さて、プラナカン博物館は第1展示室から第10展示室まであるが、第2展示室から第9展示室まではプラナカンをこのように「土生華人」と捉えた上での展示になっている。そのため、プラナカンたちがかつて使っていた家財道具や衣装や儀礼の道具を展示したり、プラナカンの会話の録音を聞かせていくつもの言葉の単語が混ざっていることを示したりしている。
これは、本来は複数の世界にまたがって境界を越えた存在であるはずのプラナカンを、あたかも特定の文化的特徴を持ったプラナカンという1つの「民族」であるかのように扱っているし、しかもプラナカンを過去の人々として扱っていることから、いわばプラナカンを標本のようにピン止めしているものでしかない。個別の展示を見てなるほど興味深いなと思うことはあるけれど、それはそれだけ。これを見にきたシンガポール人たちににとっても、いまの自分たちと違う人々のことを珍しそうに見る機会にしかならないだろう。

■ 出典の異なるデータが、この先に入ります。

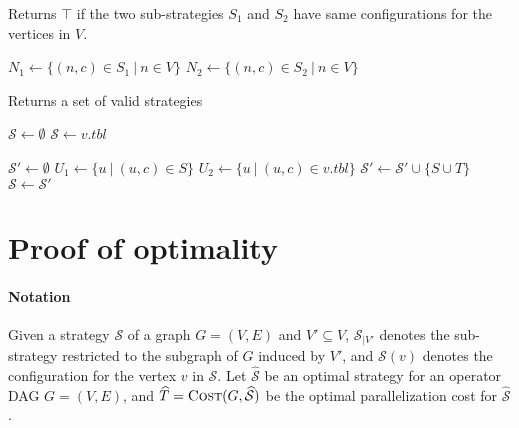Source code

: \documentclass{article}
\newcommand{\strategy}{\mathcal{S}}
\newcommand{\optstrategy}{\widehat{\mathcal{S}}}
\newcommand{\optcost}{\widehat{T}}
\newcommand{\vertcost}[1]{t_V(#1)}
\newcommand{\edgecost}[1]{t_E(#1)}
\newcommand{\set}[1]{\{#1\}}
\begin{document}
\begin{algorithm}
	\caption{\label{alg:is-compatible}Returns $\top$ if the two
	sub-strategies $S_1$ and $S_2$ have same configurations for the
	vertices in $V$.}

	\begin{algorithmic}[1]
			\State $N_1 \leftarrow \set{(n,c)\in S_1~|~n \in V}$
			\State $N_2 \leftarrow \set{(n,c)\in S_2~|~n \in V}$
			\Statex

				\State \Return{$\bot$}
			\EndIf
			\Statex
			\State \Return{$\top$}
		\EndProcedure
	\end{algorithmic}
\end{algorithm}


\begin{algorithm}
	\caption{\label{alg:valid-strategies} Returns a set of valid strategies}

	\begin{algorithmic}[1]

		\State $\strategy \leftarrow \emptyset$
			\If{$\strategy = \emptyset$}
				\State $\strategy \leftarrow v.tbl$
				\State {}
			\EndIf

			\Statex

			\State $\strategy' \leftarrow \emptyset$
			\ForAll{$S \in \strategy$}
					\State $U_1 \leftarrow \set{u~|~(u,c)\in S}$
					\State $U_2 \leftarrow \set{u~|~(u,c)\in v.tbl}$
					\Statex
						\State $\strategy' \leftarrow \strategy' \cup \set{S\cup T}$
					\EndIf
				\EndFor
			\EndFor
			\State $\strategy \leftarrow \strategy'$
		\EndFor

		\Statex
		\State\Return{$\strategy$}

		\EndProcedure

	\end{algorithmic}
\end{algorithm}

\clearpage

\section{Proof of optimality}
\paragraph{Notation}
Given a strategy $\strategy$ of a graph $G=(V,E)$ and $V'\subseteq V$,
$\strategy_{|V'}$ denotes the sub-strategy restricted to the subgraph of $G$
induced by $V'$, and $\strategy(v)$ denotes the configuration for the vertex $v$
in $\strategy$.  
Let $\optstrategy$ be an optimal strategy for an operator DAG
$G=(V,E)$, and $\optcost = \Call{Cost}{G, \optstrategy}$
be the optimal parallelization cost for $\optstrategy$.
\end{document}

でも、上で書いたように、プラナカンにはいろいろな解釈がある。東南アジアでは、独立の過程で民族性の純化が求められ、マレー人はマレー人らしく、華人華人らしく、インド人はインド人らしくと言われ続けてきたけれど、でもよく考えてみればシンガポール(あるいはマレーシアやインドネシアでも同じ)の地元文化を十分に受け入れており、華人と言っても中国の中国人と同じでないし、インド人と言ってもインドのインド人と同じわけではない。そう考えるならば、東南アジアに住む人々は、いま生きている自分たち自身が、みんな何らかのプラナカンということになる。
これを自覚させる仕掛けがプラナカン博物館の第1展示室だ。シンガポールのいろいろな人の顔写真を並べて、それぞれの名前と、何のプラナカンで、そして自分がプラナカンであることをどう思うかが書いてある。ディック・リーのような「大物」プラナカンもいるけれど(ディック・リーのお父さんはプラナカン協会の会長だったはず)、一般のシンガポール人たちに自分たちをプラナカンとして語らせている。半ば無理やりとはいえ、自分たちをプラナカンとして目覚めさせ、プラナカンとしてカミングアウトさせているのがこの展示室だということになる。しかも、ここでプラナカンは中国系に限られず、マレー系やインド系やユーラシア人(ヨーロッパ系プラナカン)も含まれている。
さらに、中国系のプラナカンでも、どのようなプラナカンと名乗るかはそれぞれ自分の意思に任されていて、ある人は福建系プラナカン、別の人はマラッカ・プラナカンと名乗ったりしている。マラッカの中国系なら福建系だろう、マラッカ系と福建系はどう違うのかと言いたくなるかもしれない。でも、プラナカン概念ではその人の客観的な標識を並べることが重要なのではなくて、自分が「地元」と「よその世界」にそれぞれどう位置づけられているかを自覚して名乗ることが重要なのだから、どのプラナカンか回答がバラバラであってもどれ自体は問題ない。いずれにしろ、どのようなプラナカンであれ、みんな自分のことをプラナカンと認識しているということがポイントだ。
第1展示室のプラナカンたちの顔写真は、部屋の三方の壁に掲げられて観客をぐるっと取り囲み、あたかもお客に「あなたは何のプラナカンですか」と問いかけているようだ。ここでは、訪問したシンガポール人(マレーシア人でもインドネシア人でもいいし、想像力をちょっとたくましくすれば日本人でもいい)が、自分自身がプラナカンなのだと思わされるという仕掛けになっている。これがすごい。
そして3階の第10展示室。3面鏡のようにセットされたビデオ画面にいろいろな人が出てきて、プラナカンであることについてそれぞれの思いを語っている。ビデオの音声が聞き取りにくいのがやや難だけれど、よく聞いていると、華人だから華語を勉強しなくちゃいけなくて大変だとか、プラナカン性を消極的に捉えて発言している人もいる。それに対して、登場人物の1人であるファリシュ・ノル(Farish Noor。ファリシュ・ヌルかな?)がただちに画面に現われて別の意見をかぶせて、プラナカンの積極的な可能性を探るように議論を方向付けていく。
ファリシュ・ノルは一般にはマレー人と見られているけれど、ここではジャウィ・プラナカンと名乗り、民族別に区切った現在の社会とは異なるプラナカン的な社会の在り方を説いている。プラナカンは中華系に限らないと何度もしつこく繰り返して強調する第1展示室と第10展示室は、プラナカンを「土生華人」とする他の展示室とあまりに異なった空間になっている。この2つだけファリシュ・ノルが企画したのではないかと思うほど。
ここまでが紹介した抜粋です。